[Rendered images with source text]
::::::::::
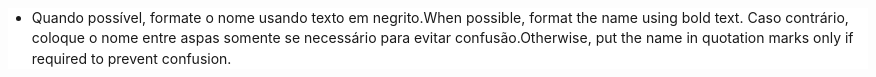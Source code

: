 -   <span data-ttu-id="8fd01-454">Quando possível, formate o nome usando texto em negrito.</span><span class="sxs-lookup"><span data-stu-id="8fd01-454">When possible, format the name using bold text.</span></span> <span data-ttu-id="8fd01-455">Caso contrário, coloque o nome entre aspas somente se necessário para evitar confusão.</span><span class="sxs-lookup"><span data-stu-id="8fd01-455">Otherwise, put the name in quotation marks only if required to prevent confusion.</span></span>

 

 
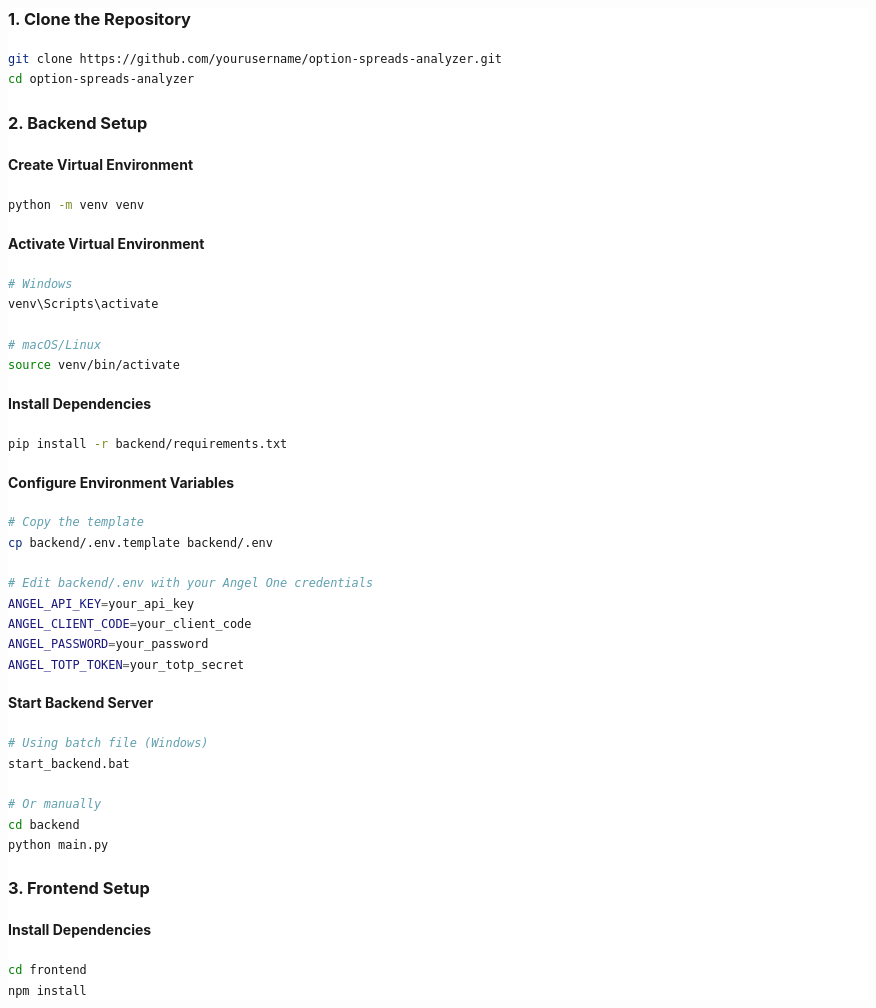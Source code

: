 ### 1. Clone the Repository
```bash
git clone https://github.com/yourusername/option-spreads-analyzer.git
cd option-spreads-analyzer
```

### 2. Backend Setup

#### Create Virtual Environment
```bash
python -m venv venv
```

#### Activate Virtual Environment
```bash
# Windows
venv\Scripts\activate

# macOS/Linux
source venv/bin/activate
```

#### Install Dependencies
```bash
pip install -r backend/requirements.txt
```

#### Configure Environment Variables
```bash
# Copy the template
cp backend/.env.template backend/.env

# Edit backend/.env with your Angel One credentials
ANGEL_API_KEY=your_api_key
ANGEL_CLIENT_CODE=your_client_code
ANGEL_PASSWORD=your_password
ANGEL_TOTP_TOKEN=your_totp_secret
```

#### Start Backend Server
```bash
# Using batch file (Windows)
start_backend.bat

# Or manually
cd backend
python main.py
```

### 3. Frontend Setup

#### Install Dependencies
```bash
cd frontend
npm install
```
::::::::::
## How to complete this task:
The response should repeat every entry above exactly and include none of the pictures.

## Solution for this task:
Source code

: -   <span data-ttu-id="8fd01-454">Quando possível, formate o nome usando texto em negrito.</span><span class="sxs-lookup"><span data-stu-id="8fd01-454">When possible, format the name using bold text.</span></span> <span data-ttu-id="8fd01-455">Caso contrário, coloque o nome entre aspas somente se necessário para evitar confusão.</span><span class="sxs-lookup"><span data-stu-id="8fd01-455">Otherwise, put the name in quotation marks only if required to prevent confusion.</span></span>

 

 
Source code

: ### 1. Clone the Repository
```bash
git clone https://github.com/yourusername/option-spreads-analyzer.git
cd option-spreads-analyzer
```

### 2. Backend Setup

#### Create Virtual Environment
```bash
python -m venv venv
```

#### Activate Virtual Environment
```bash
# Windows
venv\Scripts\activate

# macOS/Linux
source venv/bin/activate
```

#### Install Dependencies
```bash
pip install -r backend/requirements.txt
```

#### Configure Environment Variables
```bash
# Copy the template
cp backend/.env.template backend/.env

# Edit backend/.env with your Angel One credentials
ANGEL_API_KEY=your_api_key
ANGEL_CLIENT_CODE=your_client_code
ANGEL_PASSWORD=your_password
ANGEL_TOTP_TOKEN=your_totp_secret
```

#### Start Backend Server
```bash
# Using batch file (Windows)
start_backend.bat

# Or manually
cd backend
python main.py
```

### 3. Frontend Setup

#### Install Dependencies
```bash
cd frontend
npm install
```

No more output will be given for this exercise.